Integrating transient and sacrificial bonds into biobased elastomers toward mechanical property enhancement and macroscopically responsive property

The development of biobased polymers from renewable resources offers a solution to the growing environmental concerns and scarcity of fossil feedstock. The synthesized biobased polymers, especially for biobased elastomers, are mechanically weak, which greatly restricts their applications. In the present work, we demonstrate that the integration of transient and sacrificial quadruple H-bonding motifs into as-synthesized biobased elastomer can enhance the mechanical properties and bestow it with adaptive performance. Specially, the biobased elastomer was synthesized through melting poly-condensation using biobased di-acids and diols as the starting materials. The biobased elastomer is covalently crosslinked and grafted with ureido-pyrimidinone (UPy) containing acrylate through thiol-ene click reaction by using pentaerythritol tetra(3-mercaptopropionate) as the linkers.
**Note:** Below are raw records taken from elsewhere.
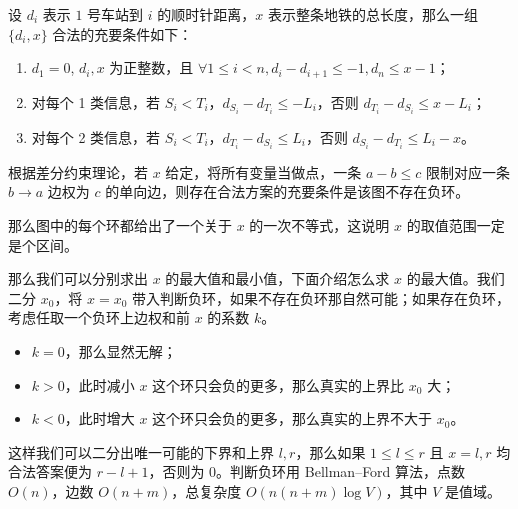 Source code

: \documentclass[12pt,a4paper,oneside]{article}
\begin{document}
设 $d_i$ 表示 $1$ 号车站到 $i$ 的顺时针距离，$x$ 表示整条地铁的总长度，那么一组 $\{d_i,x\}$ 合法的充要条件如下：

\begin{enumerate}
  \item $d_1=0$, $d_i,x$ 为正整数，且 $\forall 1 \le i < n,d_{i}-d_{i+1} \le -1,d_n \le x-1$；
  \item 对每个 1 类信息，若 $S_i < T_i$，$d_{S_i}-d_{T_i} \le -L_i$，否则 $d_{T_i}-d_{S_i} \le x-L_i$；
  \item 对每个 2 类信息，若 $S_i < T_i$，$d_{T_i}-d_{S_i} \le L_i$，否则 $d_{S_i}-d_{T_i} \le L_i-x$。
\end{enumerate}

根据差分约束理论，若 $x$ 给定，将所有变量当做点，一条 $a-b \le c$ 限制对应一条 $b \to a$ 边权为 $c$ 的单向边，则存在合法方案的充要条件是该图不存在负环。

那么图中的每个环都给出了一个关于 $x$ 的一次不等式，这说明 $x$ 的取值范围一定是个区间。

那么我们可以分别求出 $x$ 的最大值和最小值，下面介绍怎么求 $x$ 的最大值。我们二分 $x_0$，将 $x=x_0$ 带入判断负环，如果不存在负环那自然可能；如果存在负环，考虑任取一个负环上边权和前 $x$ 的系数 $k$。

\begin{itemize}
  \item $k=0$，那么显然无解；
  \item $k>0$，此时减小 $x$ 这个环只会负的更多，那么真实的上界比 $x_0$ 大；
  \item $k<0$，此时增大 $x$ 这个环只会负的更多，那么真实的上界不大于 $x_0$。
\end{itemize}

这样我们可以二分出唯一可能的下界和上界 $l,r$，那么如果 $1 \le l \le r$ 且 $x=l,r$ 均合法答案便为 $r-l+1$，否则为 $0$。判断负环用 Bellman–Ford 算法，点数 $O(n)$，边数 $O(n+m)$，总复杂度 $O(n(n+m) \log V)$，其中 $V$ 是值域。
\end{document}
Under external load, UPy aggregations based on H-bonding can function as sacrificial units through reversible rupture and re-formation events, leading to significant improvements on the modulus and strength of the biobased elastomer while maintaining the extensibility. In addition, the dissociation and re-formation of H-bonding under thermal stimuli impart the elastomer with thermo-activated shape memory behavior.